I had a similar problem with the indexes of VideoCapture. I got 4 USB Webcams and I need to know which webcam corresponds to which index. OpenCV does not seam to support any identification of the cameras. I'm using Mac OS 10.8 so I cant offer you a fix for Ubuntu but maybe my solution can give you hint where to look.
I looked up in the OpenCV sources where opencv is retrieving the camera information and found the Mac OS-framework-(AVFoundation). Using this framework i managed to get the order of the webcams and their hardware ids. This order corresponds with camera indexes for the VideoCapture class making index change e.g. after reboot no longer a problem.
Edit: my solution for MacOS:
Since I'm working with java and I didn't want to build a wrapper with jna or jni, i created a simple objective-c commandline-tool which prints the id's of the cameras on console. Afterwards i execute the commandline tool via Runtime.getRuntime().exec() in java.

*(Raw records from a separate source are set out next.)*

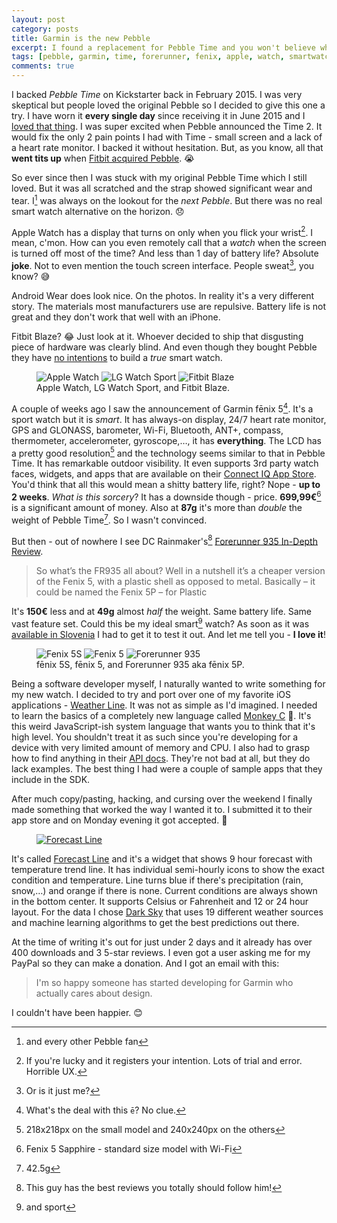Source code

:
 ```yaml
---
layout: post
category: posts
title: Garmin is the new Pebble
excerpt: I found a replacement for Pebble Time and you won't believe what it is
tags: [pebble, garmin, time, forerunner, fenix, apple, watch, smartwatch, running]
comments: true
---
```


I backed _Pebble Time_ on Kickstarter back in February 2015. I was very skeptical but people loved the original Pebble so I decided to give this one a try. I have worn it **every single day** since receiving it in June 2015 and I [loved that thing](/posts/2015/06/16/pebble-time-ismoothrun-ftw/). I was super excited when Pebble announced the Time 2. It would fix the only 2 pain points I had with Time - small screen and a lack of a heart rate monitor. I backed it without hesitation. But, as you know, all that **went tits up** when [Fitbit acquired Pebble](https://blog.getpebble.com/2016/12/07/fitbit/). :sob:

So ever since then I was stuck with my original Pebble Time which I still loved. But it was all scratched and the strap showed significant wear and tear. I[^1] was always on the lookout for the _next Pebble_. But there was no real smart watch alternative on the horizon. :disappointed:

Apple Watch has a display that turns on only when you flick your wrist[^2]. I mean, c'mon. How can you even remotely call that a _watch_ when the screen is turned off most of the time? And less than 1 day of battery life? Absolute **joke**. Not to even mention the touch screen interface. People sweat[^3], you know? :sweat_smile:

Android Wear does look nice. On the photos. In reality it's a very different story. The materials most manufacturers use are repulsive. Battery life is not great and they don't work that well with an iPhone.

Fitbit Blaze? :joy: Just look at it. Whoever decided to ship that disgusting piece of hardware was clearly blind. And even though they bought Pebble they have [no intentions](https://www.forbes.com/sites/paullamkin/2017/02/20/fitbit-has-zero-interest-in-building-a-pebble-smartwatch/) to build a _true_ smart watch.

<figure class="third">
  <img src="/images/posts/2017-05-16-apple-watch.jpg" title="Apple Watch">
  <img src="/images/posts/2017-05-16-lg-watch.jpg" title="LG Watch Sport">
  <img src="/images/posts/2017-05-16-fitbit-blaze.jpg" title="Fitbit Blaze">
  <figcaption>Apple Watch, LG Watch Sport, and Fitbit Blaze.</figcaption>
</figure>

A couple of weeks ago I saw the announcement of Garmin fēnix 5[^4]. It's a sport watch but it is _smart_. It has always-on display, 24/7 heart rate monitor, GPS and GLONASS, barometer, Wi-Fi, Bluetooth, ANT+, compass, thermometer, accelerometer, gyroscope,…, it has **everything**. The LCD has a pretty good resolution[^5] and the technology seems similar to that in Pebble Time. It has remarkable outdoor visibility. It even supports 3rd party watch faces, widgets, and apps that are available on their [Connect IQ App Store](https://apps.garmin.com/en-US/). You'd think that all this would mean a shitty battery life, right? Nope - **up to 2 weeks**. _What is this sorcery_? It has a downside though - price. **699,99€**[^6] is a significant amount of money. Also at **87g** it's more than _double_ the weight of Pebble Time[^7]. So I wasn't convinced.

But then - out of nowhere I see DC Rainmaker's[^8] [Forerunner 935 In-Depth Review](https://www.dcrainmaker.com/2017/03/garmin-forerunner-935-depth-review.html).

>So what’s the FR935 all about? Well in a nutshell it’s a cheaper version of the Fenix 5, with a plastic shell as opposed to metal. Basically – it could be named the Fenix 5P – for Plastic

It's **150€** less and at **49g** almost _half_ the weight. Same battery life. Same vast feature set. Could this be my ideal smart[^9] watch? As soon as it was [available in Slovenia](http://agp.si/garmin-forerunner-935-crna.html) I had to get it to test it out. And let me tell you - **I love it**!

<figure class="third">
  <img src="/images/posts/2017-05-16-fenix-5s.jpg" title="Fenix 5S">
  <img src="/images/posts/2017-05-16-fenix-5.jpg" title="Fenix 5">
  <img src="/images/posts/2017-05-16-forerunner-935.jpg" title="Forerunner 935">
  <figcaption>fēnix 5S, fēnix 5, and Forerunner 935 aka fēnix 5P.</figcaption>
</figure>

Being a software developer myself, I naturally wanted to write something for my new watch. I decided to try and port over one of my favorite iOS applications - [Weather Line](http://weatherlineapp.com/). It was not as simple as I'd imagined. I needed to learn the basics of a completely new language called [Monkey C](https://developer.garmin.com/connect-iq/programmers-guide/monkey-c/) :see_no_evil:. It's this weird JavaScript-ish system language that wants you to think that it's high level. You shouldn't treat it as such since you're developing for a device with very limited amount of memory and CPU. I also had to grasp how to find anything in their [API docs](https://developer.garmin.com/connect-iq/api-docs/). They're not bad at all, but they do lack examples. The best thing I had were a couple of sample apps that they include in the SDK.

After much copy/pasting, hacking, and cursing over the weekend I finally made something that worked the way I wanted it to. I submitted it to their app store and on Monday evening it got accepted. :tada:

<figure>
  <a href="https://apps.garmin.com/en-US/apps/6b9d2d26-d746-4377-830e-83422e3df45b">
    <img src="/images/posts/2017-05-16-forecast-line.gif" title="Forecast Line">
  </a>
</figure>

It's called [Forecast Line](https://apps.garmin.com/en-US/apps/6b9d2d26-d746-4377-830e-83422e3df45b#0) and it's a widget that shows 9 hour forecast with temperature trend line. It has individual semi-hourly icons to show the exact condition and temperature. Line turns blue if there's precipitation (rain, snow,…) and orange if there is none. Current conditions are always shown in the bottom center. It supports Celsius or Fahrenheit and 12 or 24 hour layout. For the data I chose [Dark Sky](https://darksky.net/) that uses 19 different weather sources and machine learning algorithms to get the best predictions out there.

At the time of writing it's out for just under 2 days and it already has over 400 downloads and 3 5-star reviews. I even got a user asking me for my PayPal so they can make a donation. And I got an email with this:

>I'm so happy someone has started developing for Garmin who actually cares about design.

I couldn't have been happier. :blush:

[^1]: and every other Pebble fan
[^2]: If you're lucky and it registers your intention. Lots of trial and error. Horrible UX.
[^3]: Or is it just me?
[^4]: What's the deal with this `ē`? No clue.
[^5]: 218x218px on the small model and 240x240px on the others
[^6]: Fenix 5 Sapphire - standard size model with Wi-Fi
[^7]: 42.5g
[^8]: This guy has the best reviews you totally should follow him!
[^9]: and sport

Objective-c commandline tool main.m
#import <Foundation/Foundation.h>
#import <AVFoundation/AVFoundation.h>
int main() {
NSAutoreleasePool *pool = [[NSAutoreleasePool alloc] init];
AVCaptureDevice *device;
NSArray* devices = [AVCaptureDevice devicesWithMediaType:AVMediaTypeVideo];
for (int i=0; i<[devices count]; i++) {
device = [devices objectAtIndex:i];
NSString *devUid = [device uniqueID];
NSString *devName = [device localizedName];
printf("%s\n", [devUid cStringUsingEncoding:NSUTF8StringEncoding]);
}
[pool release];
return 1;
}
to compile
user$ cc -framework Foundation -framework AVFoundation -o printCameras main.m
user$ ./printCameras
uid:0xfd1200000c4562f1_name:USB 2.0 Camera
uid:0xfa20000005ac8509_name:FaceTime HD Camera (Built-in)
snippt for java
ArrayList<String> cameras = new ArrayList<String>();
try {
String line;
Process process = Runtime.getRuntime().exec("./printCamerasMacOs");
Reader r = new InputStreamReader(process.getInputStream());
BufferedReader in = new BufferedReader(r);
while((line = in.readLine()) != null) {
cameras.add(line);
}
in.close();
} catch (IOException e) {
e.printStackTrace();
}
An alternative solution for linux might be to use a udev rule to fix the camera order on the OS-side. But I didn't experimented with that since Mac OS is lacking udev.